Materials provided
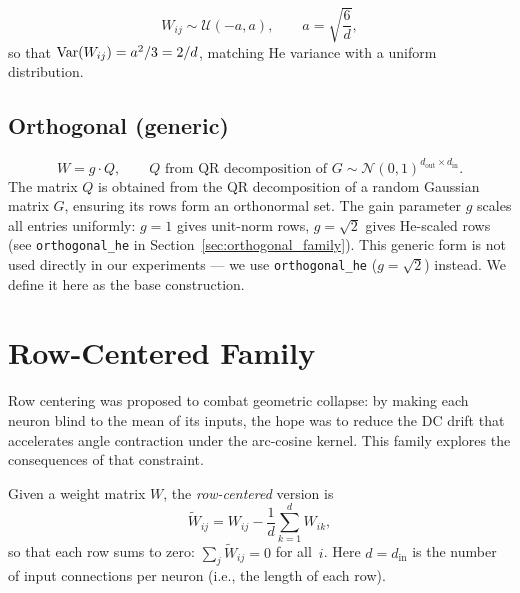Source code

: \begin{equation}
  W_{ij} \sim \mathcal{U}(-a, a), \qquad a = \sqrt{\frac{6}{d}},
\end{equation}
so that $\Var(W_{ij}) = a^2/3 = 2/d$, matching He variance with a
uniform distribution.

\subsection{Orthogonal (generic)}

\begin{equation}
  W = g \cdot Q, \qquad Q \text{ from QR decomposition of }
  G \sim \mathcal{N}(0,1)^{d_{\mathrm{out}} \times d_{\mathrm{in}}}.
\end{equation}
The matrix $Q$ is obtained from the QR decomposition of a random
Gaussian matrix $G$, ensuring its rows form an orthonormal set.
The gain parameter $g$ scales all entries uniformly: $g = 1$ gives
unit-norm rows, $g = \sqrt{2}$ gives He-scaled rows
(see \texttt{orthogonal\_he} in Section~\ref{sec:orthogonal_family}).
This generic form is not used directly in our experiments ---
we use \texttt{orthogonal\_he} ($g = \sqrt{2}$) instead.
We define it here as the base construction.

\section{Row-Centered Family}

\noindent
Row centering was proposed to combat geometric collapse: by making
each neuron blind to the mean of its inputs, the hope was to reduce
the DC drift that accelerates angle contraction under the arc-cosine
kernel.  This family explores the consequences of that constraint.

\begin{definition}
\label{def:row_centering}
Given a weight matrix $W$, the \emph{row-centered} version is
\[
  \tilde{W}_{ij} = W_{ij} - \frac{1}{d}\sum_{k=1}^{d} W_{ik},
\]
so that each row sums to zero: $\sum_j \tilde{W}_{ij} = 0$ for all~$i$.
Here $d = d_{\mathrm{in}}$ is the number of input connections per neuron
(i.e., the length of each row).
\end{definition}

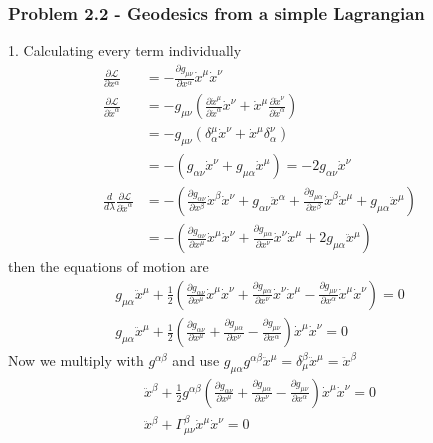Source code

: \documentclass[10pt,a4paper]{book}
\theoremstyle{definition}
\begin{document}
\subsubsection{Problem 2.2 - Geodesics from a simple Lagrangian}
1. Calculating every term individually
\begin{align}
\frac{\partial\mathcal{L}}{\partial x^\alpha}
&=-\frac{\partial g_{\mu\nu}}{\partial x^\alpha}\dot{x}^\mu\dot{x}^\nu\\
\frac{\partial\mathcal{L}}{\partial \dot{x}^\alpha}
&=-g_{\mu\nu}\left(\frac{\partial\dot{x}^\mu}{\partial\dot{x}^\alpha}\dot{x}^\nu+\dot{x}^\mu\frac{\partial\dot{x}^\nu}{\partial\dot{x}^\alpha}\right)\\
&=-g_{\mu\nu}\left(\delta^\mu_\alpha\dot{x}^\nu+\dot{x}^\mu\delta^\nu_\alpha\right)\\
&=-(g_{\alpha\nu}\dot{x}^\nu+g_{\mu\alpha}\dot{x}^\mu)=-2g_{\alpha\nu}\dot{x}^\nu\\
\frac{d}{d\lambda}\frac{\partial\mathcal{L}}{\partial \dot{x}^\alpha}
&=-\left(\frac{\partial g_{\alpha\nu}}{\partial x^\beta}\dot{x}^\beta\dot{x}^\nu+g_{\alpha\nu}\ddot{x}^\alpha+\frac{\partial g_{\mu\alpha}}{\partial x^\beta}\dot{x}^\beta\dot{x}^\mu+g_{\mu\alpha}\ddot{x}^\mu\right)\\
&=-\left(\frac{\partial g_{\alpha\nu}}{\partial x^\mu}\dot{x}^\mu\dot{x}^\nu
+\frac{\partial g_{\mu\alpha}}{\partial x^\nu}\dot{x}^\nu\dot{x}^\mu
+2g_{\mu\alpha}\ddot{x}^\mu\right)
\end{align}
then the equations of motion are
\begin{align}
g_{\mu\alpha}\ddot{x}^\mu+\frac{1}{2}\left(\frac{\partial g_{\alpha\nu}}{\partial x^\mu}\dot{x}^\mu\dot{x}^\nu
+\frac{\partial g_{\mu\alpha}}{\partial x^\nu}\dot{x}^\nu\dot{x}^\mu-\frac{\partial g_{\mu\nu}}{\partial x^\alpha}\dot{x}^\mu\dot{x}^\nu\right)=0\\
g_{\mu\alpha}\ddot{x}^\mu+\frac{1}{2}\left(\frac{\partial g_{\alpha\nu}}{\partial x^\mu}
+\frac{\partial g_{\mu\alpha}}{\partial x^\nu}-\frac{\partial g_{\mu\nu}}{\partial x^\alpha}\right)\dot{x}^\mu\dot{x}^\nu=0
\end{align}
Now we multiply with $g^{\alpha\beta}$ and use $g_{\mu\alpha}g^{\alpha\beta}\ddot{x}^\mu=\delta^\beta_\mu\ddot{x}^\mu=\ddot{x}^\beta$
\begin{align}
\ddot{x}^\beta+\frac{1}{2}g^{\alpha\beta}\left(\frac{\partial g_{\alpha\nu}}{\partial x^\mu}
+\frac{\partial g_{\mu\alpha}}{\partial x^\nu}-\frac{\partial g_{\mu\nu}}{\partial x^\alpha}\right)\dot{x}^\mu\dot{x}^\nu=0\\
\ddot{x}^\beta+\Gamma^\beta_{\mu\nu}\dot{x}^\mu\dot{x}^\nu=0
\end{align}
\end{document}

Try it
For each line above that includes "neuron", copy the line.

Reply to the exercise
each neuron blind to the mean of its inputs, the hope was to reduce
Here $d = d_{\mathrm{in}}$ is the number of input connections per neuron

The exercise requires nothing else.